- Your goal: Would you write out every record that follows exactly, with the pictures left out?

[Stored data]
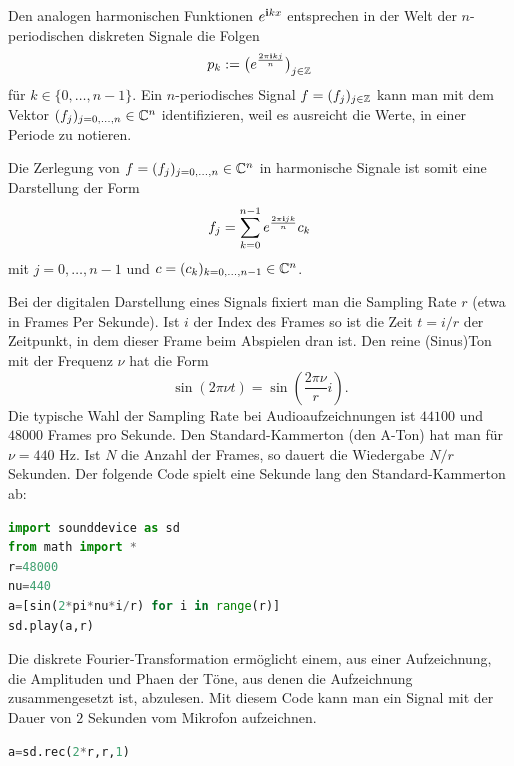 \begin{bem}
	Den analogen harmonischen Funktionen $e^{\mathbf{i} k x}$ entsprechen in der Welt der $n$-periodischen diskreten Signale die Folgen
	\[
		p_k := \bigl( e^{\frac{2 \pi \mathbf{i} k j}{n}} \bigr)_{j \in \mathbb{Z}}
	\]
	für $k \in \{0,\ldots,n-1\}$. Ein $n$-periodisches Signal $f = (f_j)_{j \in \mathbb{Z}}$ kann man mit dem Vektor $(f_j)_{j=0,\ldots,n} \in \mathbb{C}^n$ identifizieren, weil es ausreicht die Werte, in einer Periode zu notieren. 
	
	Die Zerlegung von $f = (f_j)_{j=0,\ldots,n} \in \mathbb{C}^n$ in harmonische Signale ist somit eine Darstellung der Form 
	\begin{equation}
	\label{diskrete:fourier:reihe}
	f_j = \sum_{k=0}^{n-1} e^{\frac{2 \pi \mathbf{i} j k}{n}} c_k 
	\end{equation}
	mit $j=0,\ldots,n-1$ und $c=(c_k)_{k=0,\ldots,n-1} \in \mathbb{C}^n$. 
\end{bem}

\begin{bem}
	Bei der digitalen Darstellung eines Signals fixiert man die Sampling Rate $r$ (etwa in Frames Per Sekunde). Ist $i$ der Index des Frames so ist die Zeit $t = i / r$ der Zeitpunkt, in dem dieser Frame beim Abspielen dran ist. Den reine (Sinus)Ton mit der Frequenz $\nu$ hat die Form 
	\[
			\sin ( 2\pi \nu   t) = \sin ( \frac{2 \pi \nu}{r} i).  
	\]
	Die typische Wahl der Sampling Rate bei Audioaufzeichnungen ist $44100$ und $48000$ Frames pro Sekunde. 
	Den Standard-Kammerton (den A-Ton) hat man für $\nu = 440$ Hz. Ist $N$ die Anzahl der Frames, so dauert die Wiedergabe $N/ r$ Sekunden. Der folgende Code spielt eine Sekunde lang den Standard-Kammerton ab: 
\begin{lstlisting}[language=Python]
import sounddevice as sd
from math import * 
r=48000
nu=440
a=[sin(2*pi*nu*i/r) for i in range(r)]
sd.play(a,r)
\end{lstlisting}
Die diskrete Fourier-Transformation ermöglicht einem, aus einer Aufzeichnung, die Amplituden und Phaen der Töne, aus denen die Aufzeichnung zusammengesetzt ist,  abzulesen. Mit diesem Code kann man ein Signal mit der Dauer von $2$ Sekunden vom Mikrofon aufzeichnen. 
\begin{lstlisting}[language=Python]
a=sd.rec(2*r,r,1)
\end{lstlisting}
\end{bem}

- Expected output:
 \begin{bem}
	Den analogen harmonischen Funktionen $e^{\mathbf{i} k x}$ entsprechen in der Welt der $n$-periodischen diskreten Signale die Folgen
	\[
		p_k := \bigl( e^{\frac{2 \pi \mathbf{i} k j}{n}} \bigr)_{j \in \mathbb{Z}}
	\]
	für $k \in \{0,\ldots,n-1\}$. Ein $n$-periodisches Signal $f = (f_j)_{j \in \mathbb{Z}}$ kann man mit dem Vektor $(f_j)_{j=0,\ldots,n} \in \mathbb{C}^n$ identifizieren, weil es ausreicht die Werte, in einer Periode zu notieren. 
	
	Die Zerlegung von $f = (f_j)_{j=0,\ldots,n} \in \mathbb{C}^n$ in harmonische Signale ist somit eine Darstellung der Form 
	\begin{equation}
	\label{diskrete:fourier:reihe}
	f_j = \sum_{k=0}^{n-1} e^{\frac{2 \pi \mathbf{i} j k}{n}} c_k 
	\end{equation}
	mit $j=0,\ldots,n-1$ und $c=(c_k)_{k=0,\ldots,n-1} \in \mathbb{C}^n$. 
\end{bem}

\begin{bem}
	Bei der digitalen Darstellung eines Signals fixiert man die Sampling Rate $r$ (etwa in Frames Per Sekunde). Ist $i$ der Index des Frames so ist die Zeit $t = i / r$ der Zeitpunkt, in dem dieser Frame beim Abspielen dran ist. Den reine (Sinus)Ton mit der Frequenz $\nu$ hat die Form 
	\[
			\sin ( 2\pi \nu   t) = \sin ( \frac{2 \pi \nu}{r} i).  
	\]
	Die typische Wahl der Sampling Rate bei Audioaufzeichnungen ist $44100$ und $48000$ Frames pro Sekunde. 
	Den Standard-Kammerton (den A-Ton) hat man für $\nu = 440$ Hz. Ist $N$ die Anzahl der Frames, so dauert die Wiedergabe $N/ r$ Sekunden. Der folgende Code spielt eine Sekunde lang den Standard-Kammerton ab: 
\begin{lstlisting}[language=Python]
import sounddevice as sd
from math import * 
r=48000
nu=440
a=[sin(2*pi*nu*i/r) for i in range(r)]
sd.play(a,r)
\end{lstlisting}
Die diskrete Fourier-Transformation ermöglicht einem, aus einer Aufzeichnung, die Amplituden und Phaen der Töne, aus denen die Aufzeichnung zusammengesetzt ist,  abzulesen. Mit diesem Code kann man ein Signal mit der Dauer von $2$ Sekunden vom Mikrofon aufzeichnen. 
\begin{lstlisting}[language=Python]
a=sd.rec(2*r,r,1)
\end{lstlisting}
\end{bem}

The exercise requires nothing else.